Thursday, November 04, 2010

Testing MySQL 5.5 semi-synchronous replication

A few days ago I saw an article about Semi-Synchronous Replication in MySQL 5.5. It asks questions, and doesn't give answers beyond gut feeling. So I thought that I would do some practical testing of this new feature.
Before we go that way, though, let's revisit the theory.

How semi-synchronous replication works


Figure 1. A transaction with regular replication
With regular replication, you send a transaction to the master (1). When the COMMIT is received, the master executes it (2), and if successful it logs the transaction to the binary log (3). The the master answers the client request (4) with a successful result. In the meantime, the slaves replicate the record (5).
What happens if the master crashes after point #4 and before a slave has had a chance of getting the data in point #5?
The client will have a result for that transaction, but that data is lost, because it has never reached one slave.


Figure 2. A transaction with semi-synchronous replication

Let's see the same scenario with semi-synchronous replication. All is the same until point #3. Then, things change. The master does not return to the client. Instead, it alerts the slave that a transaction is available (4). The slave gets it and stores it to the relay log (5). Without further action, the slave tells the master that the transaction was received (6) and only then the master returns the result to the client (7).
What is the benefit? If the master crashes, the transaction is lost. but the client does not get the false information that the transaction was stored. Instead, if the master crashes before it returns the result to the client, the client gets an error, and knows that that transaction needs to be reworked when a new master is back.

Semi-synchronous replication in practice

Now, the practicalities.
How do you tell if semi-synchronous replication is working? If you leave the default timeout of 10 seconds, you have an immediate clue that something is wrong when a query takes too long to return. Investigation is possible by looking at the GLOBAL STATUS variables.
Rpl_semi_sync_master_status tells you if the master is ready for semi-synchronous replication.
Rpl_semi_sync_master_yes_tx is the number of positive transactions that were delivered using semi-synchronous replication.
Rpl_semi_sync_master_no_tx is the number of failed attempts at delivering a transaction via semi-synchronous replication. When that happens, Rpl_semi_sync_master_status becomes "OFF", and you need investigating.
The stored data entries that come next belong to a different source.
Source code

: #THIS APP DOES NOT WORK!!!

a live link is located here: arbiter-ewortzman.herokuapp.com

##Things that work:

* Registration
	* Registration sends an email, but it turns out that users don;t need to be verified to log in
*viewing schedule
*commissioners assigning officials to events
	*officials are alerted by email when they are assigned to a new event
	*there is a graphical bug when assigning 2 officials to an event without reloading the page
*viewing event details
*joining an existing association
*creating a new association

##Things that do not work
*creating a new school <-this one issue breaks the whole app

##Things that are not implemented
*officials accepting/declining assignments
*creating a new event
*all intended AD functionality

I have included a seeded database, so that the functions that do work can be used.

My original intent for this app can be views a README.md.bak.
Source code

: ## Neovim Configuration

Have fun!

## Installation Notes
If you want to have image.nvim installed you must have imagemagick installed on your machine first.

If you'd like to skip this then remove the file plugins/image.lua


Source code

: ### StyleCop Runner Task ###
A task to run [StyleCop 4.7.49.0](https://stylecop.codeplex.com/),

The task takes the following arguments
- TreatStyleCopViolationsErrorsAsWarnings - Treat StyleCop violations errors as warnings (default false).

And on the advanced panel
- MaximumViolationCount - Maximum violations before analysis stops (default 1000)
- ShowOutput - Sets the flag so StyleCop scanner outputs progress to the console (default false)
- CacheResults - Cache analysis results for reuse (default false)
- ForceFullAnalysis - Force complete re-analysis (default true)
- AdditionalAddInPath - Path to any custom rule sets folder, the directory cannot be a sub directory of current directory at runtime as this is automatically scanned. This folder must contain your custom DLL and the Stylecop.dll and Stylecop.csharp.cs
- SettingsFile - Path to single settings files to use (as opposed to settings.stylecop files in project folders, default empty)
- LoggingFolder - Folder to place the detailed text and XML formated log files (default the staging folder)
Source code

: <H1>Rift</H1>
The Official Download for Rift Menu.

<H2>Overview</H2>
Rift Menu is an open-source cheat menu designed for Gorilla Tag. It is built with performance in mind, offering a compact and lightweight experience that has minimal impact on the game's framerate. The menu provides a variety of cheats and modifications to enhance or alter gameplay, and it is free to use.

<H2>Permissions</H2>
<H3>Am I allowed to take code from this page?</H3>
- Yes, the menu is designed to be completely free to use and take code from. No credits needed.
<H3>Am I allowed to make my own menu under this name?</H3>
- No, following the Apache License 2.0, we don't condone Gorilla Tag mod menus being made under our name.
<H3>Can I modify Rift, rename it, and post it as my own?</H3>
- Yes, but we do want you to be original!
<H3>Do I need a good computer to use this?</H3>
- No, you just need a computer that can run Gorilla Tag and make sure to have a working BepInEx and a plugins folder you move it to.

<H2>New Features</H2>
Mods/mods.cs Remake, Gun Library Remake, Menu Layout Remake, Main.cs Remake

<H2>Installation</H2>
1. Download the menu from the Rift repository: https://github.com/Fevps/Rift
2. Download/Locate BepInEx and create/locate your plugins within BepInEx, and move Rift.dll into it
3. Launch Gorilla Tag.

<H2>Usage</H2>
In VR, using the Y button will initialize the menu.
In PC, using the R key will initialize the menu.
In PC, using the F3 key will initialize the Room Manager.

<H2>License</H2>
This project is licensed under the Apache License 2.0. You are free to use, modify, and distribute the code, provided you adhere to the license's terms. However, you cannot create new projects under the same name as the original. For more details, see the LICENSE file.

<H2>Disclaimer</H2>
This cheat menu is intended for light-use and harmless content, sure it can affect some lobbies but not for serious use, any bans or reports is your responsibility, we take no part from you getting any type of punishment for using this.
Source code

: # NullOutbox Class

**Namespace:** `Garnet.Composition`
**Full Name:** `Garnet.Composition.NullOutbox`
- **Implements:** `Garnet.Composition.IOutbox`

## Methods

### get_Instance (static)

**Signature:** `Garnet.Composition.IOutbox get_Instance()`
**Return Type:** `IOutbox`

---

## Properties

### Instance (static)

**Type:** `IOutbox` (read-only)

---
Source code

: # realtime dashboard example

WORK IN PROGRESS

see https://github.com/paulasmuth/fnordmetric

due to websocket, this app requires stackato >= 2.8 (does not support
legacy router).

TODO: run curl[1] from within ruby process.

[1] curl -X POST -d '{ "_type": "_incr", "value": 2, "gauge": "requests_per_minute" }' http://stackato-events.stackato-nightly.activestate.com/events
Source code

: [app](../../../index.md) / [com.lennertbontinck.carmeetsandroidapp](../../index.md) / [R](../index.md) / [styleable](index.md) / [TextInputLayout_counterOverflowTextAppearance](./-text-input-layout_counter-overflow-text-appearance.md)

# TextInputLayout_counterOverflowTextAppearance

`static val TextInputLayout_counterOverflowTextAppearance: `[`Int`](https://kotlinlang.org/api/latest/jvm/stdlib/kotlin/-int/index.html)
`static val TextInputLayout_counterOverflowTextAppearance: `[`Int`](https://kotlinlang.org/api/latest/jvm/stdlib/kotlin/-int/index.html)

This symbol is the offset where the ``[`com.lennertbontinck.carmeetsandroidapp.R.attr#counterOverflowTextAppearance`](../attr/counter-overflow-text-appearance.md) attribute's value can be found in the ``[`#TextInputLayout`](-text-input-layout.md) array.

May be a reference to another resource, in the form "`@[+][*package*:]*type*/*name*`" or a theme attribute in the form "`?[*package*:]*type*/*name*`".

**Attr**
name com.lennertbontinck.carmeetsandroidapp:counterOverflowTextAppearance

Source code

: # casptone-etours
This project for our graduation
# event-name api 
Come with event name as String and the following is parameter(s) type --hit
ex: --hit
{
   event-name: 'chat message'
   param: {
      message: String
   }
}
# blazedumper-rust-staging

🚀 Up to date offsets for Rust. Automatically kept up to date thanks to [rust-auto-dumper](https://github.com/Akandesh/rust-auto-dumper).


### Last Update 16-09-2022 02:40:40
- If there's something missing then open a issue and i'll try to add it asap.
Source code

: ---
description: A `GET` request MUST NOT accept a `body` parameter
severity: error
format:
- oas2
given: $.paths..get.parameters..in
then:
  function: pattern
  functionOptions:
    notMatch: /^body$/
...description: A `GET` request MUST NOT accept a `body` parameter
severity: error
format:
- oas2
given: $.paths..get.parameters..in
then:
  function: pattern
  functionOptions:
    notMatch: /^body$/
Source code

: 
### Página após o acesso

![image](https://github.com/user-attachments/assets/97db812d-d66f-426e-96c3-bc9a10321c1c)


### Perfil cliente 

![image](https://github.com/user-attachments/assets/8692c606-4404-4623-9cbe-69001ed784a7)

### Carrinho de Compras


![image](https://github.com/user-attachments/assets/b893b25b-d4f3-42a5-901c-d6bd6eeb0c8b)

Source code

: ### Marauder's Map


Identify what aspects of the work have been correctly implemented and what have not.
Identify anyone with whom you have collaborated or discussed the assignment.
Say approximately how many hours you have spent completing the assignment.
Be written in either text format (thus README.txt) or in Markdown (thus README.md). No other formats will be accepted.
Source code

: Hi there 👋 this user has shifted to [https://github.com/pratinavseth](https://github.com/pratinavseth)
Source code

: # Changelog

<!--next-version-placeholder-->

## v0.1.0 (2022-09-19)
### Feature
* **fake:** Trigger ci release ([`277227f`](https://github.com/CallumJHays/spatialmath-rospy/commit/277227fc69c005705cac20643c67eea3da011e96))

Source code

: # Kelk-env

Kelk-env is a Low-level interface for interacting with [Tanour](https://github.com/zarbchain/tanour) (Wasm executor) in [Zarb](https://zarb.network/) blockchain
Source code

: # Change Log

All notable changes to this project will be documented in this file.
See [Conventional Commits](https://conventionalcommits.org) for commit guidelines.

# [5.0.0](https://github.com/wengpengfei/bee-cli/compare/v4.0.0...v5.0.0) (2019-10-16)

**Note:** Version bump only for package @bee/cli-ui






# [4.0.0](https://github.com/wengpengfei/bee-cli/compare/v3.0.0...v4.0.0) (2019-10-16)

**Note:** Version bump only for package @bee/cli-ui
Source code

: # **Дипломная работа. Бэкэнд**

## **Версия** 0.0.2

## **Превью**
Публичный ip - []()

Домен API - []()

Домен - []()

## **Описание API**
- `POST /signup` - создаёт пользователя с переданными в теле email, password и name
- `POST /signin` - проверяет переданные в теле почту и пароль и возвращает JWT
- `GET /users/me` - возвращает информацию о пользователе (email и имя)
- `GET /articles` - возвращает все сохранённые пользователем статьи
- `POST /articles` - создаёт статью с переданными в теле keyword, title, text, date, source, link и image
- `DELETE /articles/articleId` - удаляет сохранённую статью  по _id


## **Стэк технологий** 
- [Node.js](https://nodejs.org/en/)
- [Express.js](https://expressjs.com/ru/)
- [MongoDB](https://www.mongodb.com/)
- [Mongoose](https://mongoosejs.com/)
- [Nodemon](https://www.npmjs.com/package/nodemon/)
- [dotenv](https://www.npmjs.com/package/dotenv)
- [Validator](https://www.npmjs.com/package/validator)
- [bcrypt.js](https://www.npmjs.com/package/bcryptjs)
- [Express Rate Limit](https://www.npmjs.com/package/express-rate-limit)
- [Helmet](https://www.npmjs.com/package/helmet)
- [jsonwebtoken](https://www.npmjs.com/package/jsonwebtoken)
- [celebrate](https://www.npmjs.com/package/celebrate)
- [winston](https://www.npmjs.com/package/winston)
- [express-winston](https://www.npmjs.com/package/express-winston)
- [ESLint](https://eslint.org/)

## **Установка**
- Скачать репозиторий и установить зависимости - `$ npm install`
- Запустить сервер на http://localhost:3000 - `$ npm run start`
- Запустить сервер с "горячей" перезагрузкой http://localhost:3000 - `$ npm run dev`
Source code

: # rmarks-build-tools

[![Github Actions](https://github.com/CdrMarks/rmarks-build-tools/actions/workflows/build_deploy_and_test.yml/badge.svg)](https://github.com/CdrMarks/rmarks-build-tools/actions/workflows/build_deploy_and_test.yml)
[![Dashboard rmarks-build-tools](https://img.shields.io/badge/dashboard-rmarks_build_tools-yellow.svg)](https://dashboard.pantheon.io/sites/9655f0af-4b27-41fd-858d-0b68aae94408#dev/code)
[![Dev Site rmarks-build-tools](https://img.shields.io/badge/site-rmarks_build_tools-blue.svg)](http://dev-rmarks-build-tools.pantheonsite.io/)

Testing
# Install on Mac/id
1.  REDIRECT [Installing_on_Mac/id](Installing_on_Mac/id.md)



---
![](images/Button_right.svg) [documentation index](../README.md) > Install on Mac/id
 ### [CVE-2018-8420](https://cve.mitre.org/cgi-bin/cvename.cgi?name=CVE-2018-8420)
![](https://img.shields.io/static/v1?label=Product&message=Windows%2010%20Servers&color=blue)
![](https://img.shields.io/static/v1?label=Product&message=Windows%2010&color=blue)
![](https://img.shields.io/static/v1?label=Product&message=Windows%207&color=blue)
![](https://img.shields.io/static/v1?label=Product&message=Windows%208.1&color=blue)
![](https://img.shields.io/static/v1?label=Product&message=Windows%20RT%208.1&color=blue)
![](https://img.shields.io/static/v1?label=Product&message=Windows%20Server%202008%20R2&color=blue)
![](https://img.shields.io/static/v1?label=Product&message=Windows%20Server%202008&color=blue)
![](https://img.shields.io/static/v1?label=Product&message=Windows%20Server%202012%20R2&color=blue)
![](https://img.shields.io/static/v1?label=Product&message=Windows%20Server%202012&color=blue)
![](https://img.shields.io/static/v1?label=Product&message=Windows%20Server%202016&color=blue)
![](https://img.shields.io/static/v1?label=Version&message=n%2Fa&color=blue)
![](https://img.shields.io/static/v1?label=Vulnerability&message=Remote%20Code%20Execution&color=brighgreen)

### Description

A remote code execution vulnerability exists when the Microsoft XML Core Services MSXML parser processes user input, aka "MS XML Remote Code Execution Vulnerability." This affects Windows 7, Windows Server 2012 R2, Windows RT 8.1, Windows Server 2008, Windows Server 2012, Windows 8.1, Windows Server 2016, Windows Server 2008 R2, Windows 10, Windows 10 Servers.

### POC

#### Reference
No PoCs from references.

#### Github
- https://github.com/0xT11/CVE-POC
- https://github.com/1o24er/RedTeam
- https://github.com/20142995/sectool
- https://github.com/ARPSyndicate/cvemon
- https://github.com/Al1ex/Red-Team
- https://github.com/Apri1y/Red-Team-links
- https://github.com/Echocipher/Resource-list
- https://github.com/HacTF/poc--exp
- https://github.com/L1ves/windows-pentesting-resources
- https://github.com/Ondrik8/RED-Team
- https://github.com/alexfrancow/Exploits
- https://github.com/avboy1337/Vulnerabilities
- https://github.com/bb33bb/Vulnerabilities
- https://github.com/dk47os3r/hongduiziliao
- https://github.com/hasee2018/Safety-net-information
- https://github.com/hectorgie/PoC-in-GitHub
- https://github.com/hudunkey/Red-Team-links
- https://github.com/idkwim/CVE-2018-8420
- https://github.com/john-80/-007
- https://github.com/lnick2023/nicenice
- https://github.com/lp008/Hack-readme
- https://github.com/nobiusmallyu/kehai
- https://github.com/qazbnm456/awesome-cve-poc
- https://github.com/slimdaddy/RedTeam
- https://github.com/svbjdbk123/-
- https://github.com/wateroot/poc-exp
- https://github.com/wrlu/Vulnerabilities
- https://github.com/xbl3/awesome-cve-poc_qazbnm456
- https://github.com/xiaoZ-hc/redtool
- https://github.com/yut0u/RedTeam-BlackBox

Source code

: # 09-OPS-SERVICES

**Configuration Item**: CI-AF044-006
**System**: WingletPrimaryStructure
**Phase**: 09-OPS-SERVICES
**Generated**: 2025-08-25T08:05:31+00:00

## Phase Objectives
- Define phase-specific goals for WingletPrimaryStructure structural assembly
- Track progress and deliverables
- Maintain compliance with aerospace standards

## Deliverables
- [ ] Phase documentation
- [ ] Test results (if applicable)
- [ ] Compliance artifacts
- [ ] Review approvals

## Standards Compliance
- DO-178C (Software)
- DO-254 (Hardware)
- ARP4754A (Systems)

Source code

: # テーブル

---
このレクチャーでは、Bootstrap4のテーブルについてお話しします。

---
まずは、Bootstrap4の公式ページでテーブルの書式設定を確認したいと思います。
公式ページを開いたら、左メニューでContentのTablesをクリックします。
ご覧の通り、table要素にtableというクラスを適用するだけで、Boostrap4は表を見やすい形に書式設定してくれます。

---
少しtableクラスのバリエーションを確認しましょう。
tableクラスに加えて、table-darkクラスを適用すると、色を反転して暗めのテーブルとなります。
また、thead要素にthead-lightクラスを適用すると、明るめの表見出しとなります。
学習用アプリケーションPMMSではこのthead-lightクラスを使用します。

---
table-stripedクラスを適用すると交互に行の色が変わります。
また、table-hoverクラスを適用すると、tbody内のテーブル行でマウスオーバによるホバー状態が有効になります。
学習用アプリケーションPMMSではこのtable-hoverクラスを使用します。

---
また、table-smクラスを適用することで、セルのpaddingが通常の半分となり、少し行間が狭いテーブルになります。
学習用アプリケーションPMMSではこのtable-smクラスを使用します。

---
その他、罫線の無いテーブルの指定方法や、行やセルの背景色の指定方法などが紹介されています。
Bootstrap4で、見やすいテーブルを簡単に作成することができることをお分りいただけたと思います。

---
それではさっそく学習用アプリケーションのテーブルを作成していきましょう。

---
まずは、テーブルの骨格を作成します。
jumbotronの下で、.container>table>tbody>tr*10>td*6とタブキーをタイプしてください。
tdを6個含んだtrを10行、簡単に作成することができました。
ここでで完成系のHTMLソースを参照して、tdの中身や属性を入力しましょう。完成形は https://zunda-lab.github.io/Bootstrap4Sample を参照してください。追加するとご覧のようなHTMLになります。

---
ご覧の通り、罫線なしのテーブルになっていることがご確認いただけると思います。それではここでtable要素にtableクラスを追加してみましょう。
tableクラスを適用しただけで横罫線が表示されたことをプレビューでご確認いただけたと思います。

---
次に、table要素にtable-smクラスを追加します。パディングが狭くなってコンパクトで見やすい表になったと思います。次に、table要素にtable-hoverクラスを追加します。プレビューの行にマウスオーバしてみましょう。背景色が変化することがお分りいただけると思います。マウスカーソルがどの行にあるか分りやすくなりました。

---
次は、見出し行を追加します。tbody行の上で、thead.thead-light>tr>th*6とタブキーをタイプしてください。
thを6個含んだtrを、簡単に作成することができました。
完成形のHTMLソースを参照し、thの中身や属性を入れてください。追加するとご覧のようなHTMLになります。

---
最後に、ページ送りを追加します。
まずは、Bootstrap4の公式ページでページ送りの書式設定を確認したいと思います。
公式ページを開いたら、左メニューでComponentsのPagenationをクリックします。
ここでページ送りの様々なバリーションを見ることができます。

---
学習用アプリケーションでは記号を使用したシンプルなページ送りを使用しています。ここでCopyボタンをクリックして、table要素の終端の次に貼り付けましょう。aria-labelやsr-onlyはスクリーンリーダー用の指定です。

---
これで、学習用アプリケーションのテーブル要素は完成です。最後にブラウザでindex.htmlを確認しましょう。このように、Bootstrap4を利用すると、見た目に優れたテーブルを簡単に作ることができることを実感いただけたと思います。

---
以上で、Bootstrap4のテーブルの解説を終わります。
The important thing to understand about this feature is that semi-synchronous replication does not guarantee that your transaction is executed in the slave. It will only tell you that the data has been transferred to the slave relay log. It can still happen that the transaction fails to execute on the slave (which could be either a bug in your application or a bug in MySQL replication). But this is not a cluster. Don't expect a two-phase commit.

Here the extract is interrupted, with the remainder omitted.